## EXERCISE
Beginning at the line that contains "x &= \beta^2", return every remaining line of the data below exactly; return nothing before it.

§

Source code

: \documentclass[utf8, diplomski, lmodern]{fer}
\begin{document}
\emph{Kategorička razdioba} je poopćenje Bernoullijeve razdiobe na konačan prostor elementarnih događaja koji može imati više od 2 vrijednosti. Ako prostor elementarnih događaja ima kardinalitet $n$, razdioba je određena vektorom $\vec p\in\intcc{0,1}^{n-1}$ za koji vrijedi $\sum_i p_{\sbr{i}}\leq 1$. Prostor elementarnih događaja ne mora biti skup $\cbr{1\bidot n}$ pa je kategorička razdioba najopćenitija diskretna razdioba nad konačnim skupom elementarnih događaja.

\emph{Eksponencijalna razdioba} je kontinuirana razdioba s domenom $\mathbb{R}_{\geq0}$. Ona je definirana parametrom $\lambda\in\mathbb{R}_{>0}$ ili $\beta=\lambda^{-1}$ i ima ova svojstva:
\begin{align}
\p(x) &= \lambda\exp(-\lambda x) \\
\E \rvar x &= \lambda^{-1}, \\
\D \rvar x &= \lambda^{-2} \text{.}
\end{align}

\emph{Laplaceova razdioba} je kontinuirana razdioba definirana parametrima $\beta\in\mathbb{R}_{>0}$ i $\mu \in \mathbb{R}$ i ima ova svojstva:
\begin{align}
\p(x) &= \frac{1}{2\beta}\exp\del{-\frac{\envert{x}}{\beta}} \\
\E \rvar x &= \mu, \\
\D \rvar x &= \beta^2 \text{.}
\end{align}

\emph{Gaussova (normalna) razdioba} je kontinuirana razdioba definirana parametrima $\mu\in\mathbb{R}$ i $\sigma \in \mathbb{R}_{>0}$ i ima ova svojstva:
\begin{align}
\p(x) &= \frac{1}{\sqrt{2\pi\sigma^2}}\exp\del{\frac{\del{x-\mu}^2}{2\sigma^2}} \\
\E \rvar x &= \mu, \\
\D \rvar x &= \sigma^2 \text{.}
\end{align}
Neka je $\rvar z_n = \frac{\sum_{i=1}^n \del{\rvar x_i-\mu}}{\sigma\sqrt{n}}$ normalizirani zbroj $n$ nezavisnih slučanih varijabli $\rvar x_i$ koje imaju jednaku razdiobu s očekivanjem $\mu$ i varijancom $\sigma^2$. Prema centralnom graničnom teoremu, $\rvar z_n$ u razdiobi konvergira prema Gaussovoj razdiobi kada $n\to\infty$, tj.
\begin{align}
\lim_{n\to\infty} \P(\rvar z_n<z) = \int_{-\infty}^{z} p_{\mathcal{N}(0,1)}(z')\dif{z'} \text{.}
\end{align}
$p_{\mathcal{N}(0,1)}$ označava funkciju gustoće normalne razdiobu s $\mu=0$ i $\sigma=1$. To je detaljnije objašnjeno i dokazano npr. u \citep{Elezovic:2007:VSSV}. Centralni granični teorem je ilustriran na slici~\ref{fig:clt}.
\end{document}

§

## YOUR RESPONSE
\D \rvar x &= \beta^2 \text{.}
\end{align}

\emph{Gaussova (normalna) razdioba} je kontinuirana razdioba definirana parametrima $\mu\in\mathbb{R}$ i $\sigma \in \mathbb{R}_{>0}$ i ima ova svojstva:
\begin{align}
\p(x) &= \frac{1}{\sqrt{2\pi\sigma^2}}\exp\del{\frac{\del{x-\mu}^2}{2\sigma^2}} \\
\E \rvar x &= \mu, \\
\D \rvar x &= \sigma^2 \text{.}
\end{align}
Neka je $\rvar z_n = \frac{\sum_{i=1}^n \del{\rvar x_i-\mu}}{\sigma\sqrt{n}}$ normalizirani zbroj $n$ nezavisnih slučanih varijabli $\rvar x_i$ koje imaju jednaku razdiobu s očekivanjem $\mu$ i varijancom $\sigma^2$. Prema centralnom graničnom teoremu, $\rvar z_n$ u razdiobi konvergira prema Gaussovoj razdiobi kada $n\to\infty$, tj.
\begin{align}
\lim_{n\to\infty} \P(\rvar z_n<z) = \int_{-\infty}^{z} p_{\mathcal{N}(0,1)}(z')\dif{z'} \text{.}
\end{align}
$p_{\mathcal{N}(0,1)}$ označava funkciju gustoće normalne razdiobu s $\mu=0$ i $\sigma=1$. To je detaljnije objašnjeno i dokazano npr. u \citep{Elezovic:2007:VSSV}. Centralni granični teorem je ilustriran na slici~\ref{fig:clt}.
\end{document}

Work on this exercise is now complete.